August 21, 2024 at 11:00AM
LinkedIn, responsible for a billion global users and a large hardware estate, seeks an effective vulnerability management system to counter cybersecurity threats. By developing the Security Posture Platform (SPP) AI project, it aims to harness the power of AI to create a single source of truth for its assets and streamline security processes, achieving 85%-90% accuracy with GPT-4 models.
After reviewing the meeting notes, the key takeaways include:
1. LinkedIn has taken on the responsibility of managing a billion global users across a vast hardware estate in the face of increasing cybersecurity threats, emphasizing the need for an effective vulnerability management system to mitigate potential disasters.
2. To address these challenges, LinkedIn decided to develop the Security Posture Platform (SPP) AI project, leveraging AI to create a comprehensive real-time repository of data for identifying vulnerabilities and predicting attack paths, as well as providing natural language responses to security-related queries.
3. The SPP AI project makes use of a Security Knowledge Graph to centralize data from multiple sources and uses gen-AI models to navigate and mitigate vulnerabilities, maximizing the efficiency of mapping security engineers’ queries to the knowledge graph.
4. LinkedIn’s approach to AI emphasizes the symbiotic relationship between AI and human engineers, aiming to enhance the productivity and insights of the security team rather than replacing human involvement.
5. The project has shown significant improvement in accuracy, with the current generation of GPT-4 models achieving 85%-90% accuracy, and emphasizes the importance of continuous fine tuning to reduce errors and misinterpretations.
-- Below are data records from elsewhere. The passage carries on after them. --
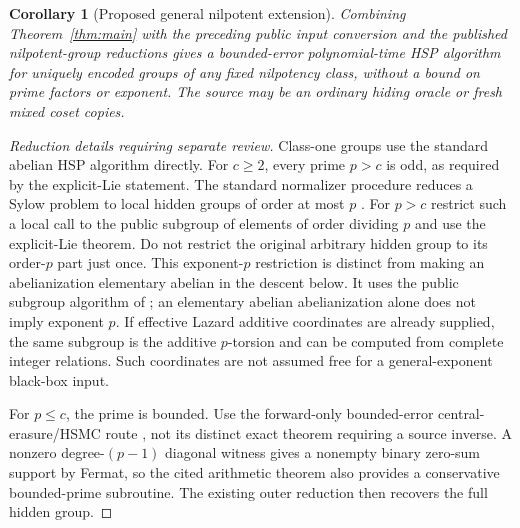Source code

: \documentclass[11pt]{article}
\newtheorem{corollary}[theorem]{Corollary}
\theoremstyle{remark}
\begin{document}
\begin{corollary}[Proposed general nilpotent extension]
Combining Theorem~\ref{thm:main} with the preceding public input conversion
and the published nilpotent-group reductions gives a bounded-error
polynomial-time HSP algorithm for uniquely encoded groups of any fixed
nilpotency class, without a bound on prime factors or exponent. The source
may be an ordinary hiding oracle or fresh mixed coset copies.
\end{corollary}
\begin{proof}[Reduction details requiring separate review]
Class-one groups use the standard abelian HSP algorithm directly. For
$c\ge2$, every prime $p>c$ is odd, as required by the explicit-Lie statement.
The standard normalizer procedure reduces a Sylow problem to local hidden
groups of order at most $p$ \cite[Section 3]{iss}. For $p>c$ restrict such
a local call to the public subgroup of elements of order dividing $p$ and
use the explicit-Lie theorem. Do not restrict the original arbitrary hidden
group to its order-$p$ part just once.
This exponent-$p$ restriction is distinct from making an abelianization
elementary abelian in the descent below. It uses the public subgroup
algorithm of \cite[Lemma 3]{iss}; an elementary abelian abelianization
alone does not imply exponent $p$. If effective Lazard additive coordinates
are already supplied, the same subgroup is the additive $p$-torsion and
can be computed from complete integer relations. Such coordinates are not
assumed free for a general-exponent black-box input.

For $p\le c$, the prime is bounded. Use the forward-only bounded-error
central-erasure/HSMC route \cite[Proposition 3]{ii}, not its distinct exact
theorem requiring a source inverse. A nonzero degree-$(p-1)$ diagonal
witness gives a nonempty binary zero-sum support by Fermat, so the cited
arithmetic theorem also provides a conservative bounded-prime subroutine.
The existing outer reduction then recovers the full hidden group.


\end{proof}
\end{document}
6. The development philosophy is DIY AI, facilitating LinkedIn’s ownership of the entire project, including the knowledge graph, gen-AI models, and prompts, to enable effective correction of errors and interpretations.
7. The resulting vulnerability management system allows the security team to access a single source of truth for real-time data and receive immediate natural language responses to security queries, significantly enhancing their ability to protect the global user base and infrastructure.
For further details, LinkedIn’s Sagar Shah and Amir Jalali have published a blog providing additional information on the SPP AI project.